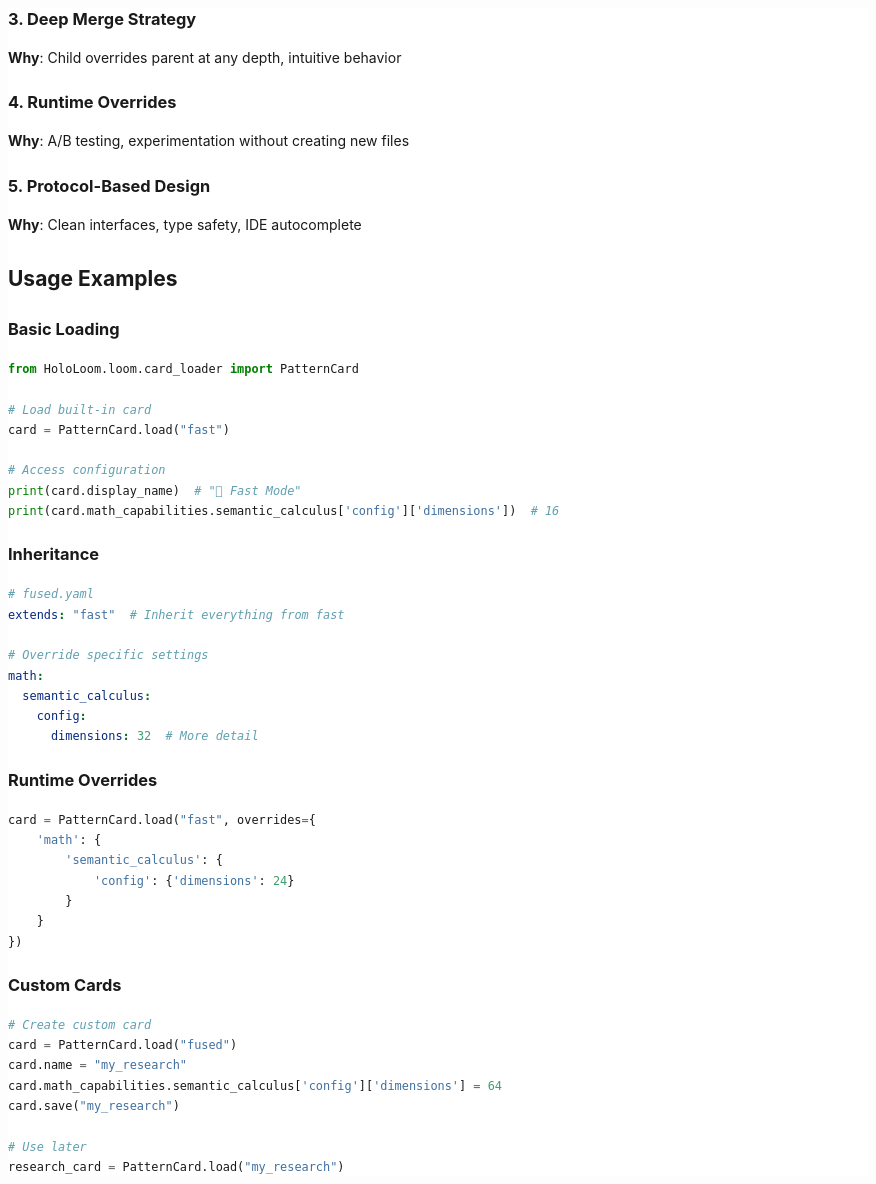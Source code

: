 ### 3. Deep Merge Strategy
**Why**: Child overrides parent at any depth, intuitive behavior

### 4. Runtime Overrides
**Why**: A/B testing, experimentation without creating new files

### 5. Protocol-Based Design
**Why**: Clean interfaces, type safety, IDE autocomplete

## Usage Examples

### Basic Loading
```python
from HoloLoom.loom.card_loader import PatternCard

# Load built-in card
card = PatternCard.load("fast")

# Access configuration
print(card.display_name)  # "🚀 Fast Mode"
print(card.math_capabilities.semantic_calculus['config']['dimensions'])  # 16
```

### Inheritance
```yaml
# fused.yaml
extends: "fast"  # Inherit everything from fast

# Override specific settings
math:
  semantic_calculus:
    config:
      dimensions: 32  # More detail
```

### Runtime Overrides
```python
card = PatternCard.load("fast", overrides={
    'math': {
        'semantic_calculus': {
            'config': {'dimensions': 24}
        }
    }
})
```

### Custom Cards
```python
# Create custom card
card = PatternCard.load("fused")
card.name = "my_research"
card.math_capabilities.semantic_calculus['config']['dimensions'] = 64
card.save("my_research")

# Use later
research_card = PatternCard.load("my_research")
```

Task to carry out => Could you repeat all of the material exactly? Pictures should not be copied.

Response box =>
Source code

: ### 3. Deep Merge Strategy
**Why**: Child overrides parent at any depth, intuitive behavior

### 4. Runtime Overrides
**Why**: A/B testing, experimentation without creating new files

### 5. Protocol-Based Design
**Why**: Clean interfaces, type safety, IDE autocomplete

## Usage Examples

### Basic Loading
```python
from HoloLoom.loom.card_loader import PatternCard

# Load built-in card
card = PatternCard.load("fast")

# Access configuration
print(card.display_name)  # "🚀 Fast Mode"
print(card.math_capabilities.semantic_calculus['config']['dimensions'])  # 16
```

### Inheritance
```yaml
# fused.yaml
extends: "fast"  # Inherit everything from fast

# Override specific settings
math:
  semantic_calculus:
    config:
      dimensions: 32  # More detail
```

### Runtime Overrides
```python
card = PatternCard.load("fast", overrides={
    'math': {
        'semantic_calculus': {
            'config': {'dimensions': 24}
        }
    }
})
```

### Custom Cards
```python
# Create custom card
card = PatternCard.load("fused")
card.name = "my_research"
card.math_capabilities.semantic_calculus['config']['dimensions'] = 64
card.save("my_research")

# Use later
research_card = PatternCard.load("my_research")
```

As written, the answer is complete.